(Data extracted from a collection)

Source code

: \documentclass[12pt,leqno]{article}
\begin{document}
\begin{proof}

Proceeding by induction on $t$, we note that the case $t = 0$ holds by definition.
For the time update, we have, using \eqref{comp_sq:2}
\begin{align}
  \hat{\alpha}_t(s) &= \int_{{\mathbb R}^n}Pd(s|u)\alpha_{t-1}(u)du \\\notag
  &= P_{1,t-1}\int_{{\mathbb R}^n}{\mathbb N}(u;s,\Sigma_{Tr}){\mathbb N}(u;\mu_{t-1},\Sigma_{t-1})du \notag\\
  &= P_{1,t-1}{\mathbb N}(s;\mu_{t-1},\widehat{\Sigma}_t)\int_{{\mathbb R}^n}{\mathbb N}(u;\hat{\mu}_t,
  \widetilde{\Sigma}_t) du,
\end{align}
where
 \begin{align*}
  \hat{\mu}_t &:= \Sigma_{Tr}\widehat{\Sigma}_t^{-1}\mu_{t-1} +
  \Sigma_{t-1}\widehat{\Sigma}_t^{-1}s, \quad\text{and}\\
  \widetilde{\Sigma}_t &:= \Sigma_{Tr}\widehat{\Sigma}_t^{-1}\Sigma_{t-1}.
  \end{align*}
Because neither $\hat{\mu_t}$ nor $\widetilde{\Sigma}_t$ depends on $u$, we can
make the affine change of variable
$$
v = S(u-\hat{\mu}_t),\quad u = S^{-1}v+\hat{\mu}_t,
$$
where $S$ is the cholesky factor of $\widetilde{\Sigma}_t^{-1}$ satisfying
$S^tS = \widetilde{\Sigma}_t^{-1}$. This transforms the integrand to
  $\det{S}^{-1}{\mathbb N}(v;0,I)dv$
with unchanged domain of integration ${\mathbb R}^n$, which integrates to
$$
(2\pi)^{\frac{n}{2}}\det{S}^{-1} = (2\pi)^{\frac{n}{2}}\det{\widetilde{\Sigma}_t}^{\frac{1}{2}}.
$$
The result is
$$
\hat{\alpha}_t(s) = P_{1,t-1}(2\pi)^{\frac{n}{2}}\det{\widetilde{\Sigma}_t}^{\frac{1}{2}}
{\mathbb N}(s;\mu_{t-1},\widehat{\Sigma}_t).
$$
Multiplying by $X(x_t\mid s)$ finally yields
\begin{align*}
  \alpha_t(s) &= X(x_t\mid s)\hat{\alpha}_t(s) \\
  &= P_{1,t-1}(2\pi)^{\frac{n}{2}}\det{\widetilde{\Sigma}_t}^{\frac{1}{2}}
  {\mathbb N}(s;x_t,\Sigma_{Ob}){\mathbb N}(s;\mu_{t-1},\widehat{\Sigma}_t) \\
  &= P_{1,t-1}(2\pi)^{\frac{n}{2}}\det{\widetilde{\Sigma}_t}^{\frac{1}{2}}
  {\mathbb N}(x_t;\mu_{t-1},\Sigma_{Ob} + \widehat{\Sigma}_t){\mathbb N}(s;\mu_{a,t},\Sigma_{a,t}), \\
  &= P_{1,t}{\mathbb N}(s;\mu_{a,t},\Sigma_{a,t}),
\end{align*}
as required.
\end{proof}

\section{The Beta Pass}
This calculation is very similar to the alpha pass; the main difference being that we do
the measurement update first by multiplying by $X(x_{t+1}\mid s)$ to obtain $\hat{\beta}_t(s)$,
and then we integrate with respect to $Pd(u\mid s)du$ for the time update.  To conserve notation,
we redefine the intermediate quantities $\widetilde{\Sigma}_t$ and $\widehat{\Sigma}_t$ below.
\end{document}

• **EXERCISE BRIEF**
The answer must consist of every line from the records above that holds "begin".

• **WRITTEN REPLY**
\begin{document}
\begin{proof}
\begin{align}
 \begin{align*}
\begin{align*}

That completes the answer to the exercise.